▶ **Data to use**:

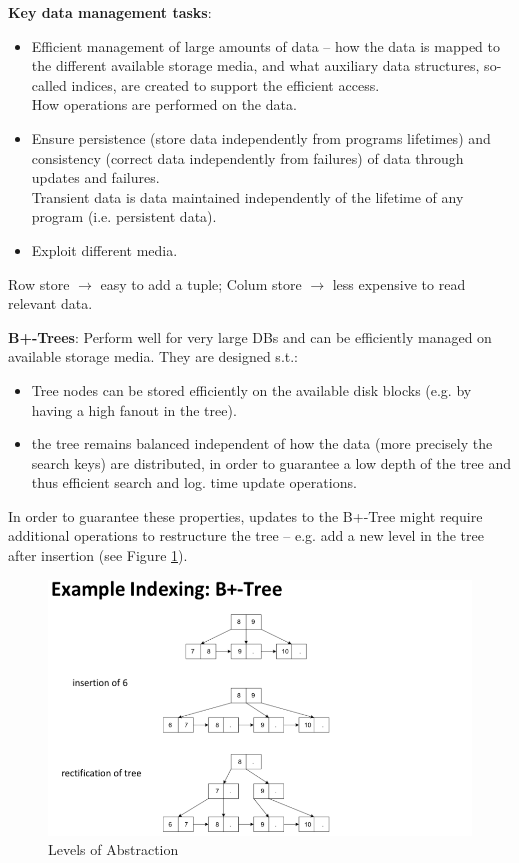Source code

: \textbf{Key data management tasks}:
\begin{itemize}
	\item Efficient management of large amounts of data -- how the data is mapped to
	the different available storage media, and what auxiliary data
	structures, so-called indices, are created to support the efficient
	access.\\
	How operations are performed on the data.
	\item Ensure persistence (store data independently from programs lifetimes) and consistency (correct data independently from failures) of data through updates and failures.\\
	Transient data is data maintained independently of the lifetime of any program (i.e. persistent data).
	\item Exploit different media.
\end{itemize}

Row store $\rightarrow$ easy to add a tuple; Colum store $\rightarrow$ less expensive to read relevant data.

\textbf{B+-Trees}: Perform well for very large DBs and can be efficiently
managed on available storage media. They are designed s.t.:
\begin{itemize}
	\item Tree nodes can be stored efficiently on the available disk blocks (e.g. by having a high fanout in the tree).
	\item the tree remains balanced independent of how the data (more precisely the search keys) are distributed, in order to guarantee a low depth of the tree and thus efficient search and log. time update operations.
\end{itemize}
In order to guarantee these properties,
updates to the B+-Tree might require additional operations to
restructure the tree -- e.g. add a new level in the tree after insertion (see Figure \ref{fig:ch1tree1}).
    \begin{figure}[htp]
      \centering
        \includegraphics[width=\textwidth]{images/ch1tree1.png}
        \caption{Levels of Abstraction}
        \label{fig:ch1tree1}
    \end{figure}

▶ **What you should do**:
The copy should hold every entry above word for word and none of the pictures.

▶ **Written answer**:
Source code

: \textbf{Key data management tasks}:
\begin{itemize}
	\item Efficient management of large amounts of data -- how the data is mapped to
	the different available storage media, and what auxiliary data
	structures, so-called indices, are created to support the efficient
	access.\\
	How operations are performed on the data.
	\item Ensure persistence (store data independently from programs lifetimes) and consistency (correct data independently from failures) of data through updates and failures.\\
	Transient data is data maintained independently of the lifetime of any program (i.e. persistent data).
	\item Exploit different media.
\end{itemize}

Row store $\rightarrow$ easy to add a tuple; Colum store $\rightarrow$ less expensive to read relevant data.

\textbf{B+-Trees}: Perform well for very large DBs and can be efficiently
managed on available storage media. They are designed s.t.:
\begin{itemize}
	\item Tree nodes can be stored efficiently on the available disk blocks (e.g. by having a high fanout in the tree).
	\item the tree remains balanced independent of how the data (more precisely the search keys) are distributed, in order to guarantee a low depth of the tree and thus efficient search and log. time update operations.
\end{itemize}
In order to guarantee these properties,
updates to the B+-Tree might require additional operations to
restructure the tree -- e.g. add a new level in the tree after insertion (see Figure \ref{fig:ch1tree1}).
    \begin{figure}[htp]
      \centering
        \includegraphics[width=\textwidth]{images/ch1tree1.png}
        \caption{Levels of Abstraction}
        \label{fig:ch1tree1}
    \end{figure}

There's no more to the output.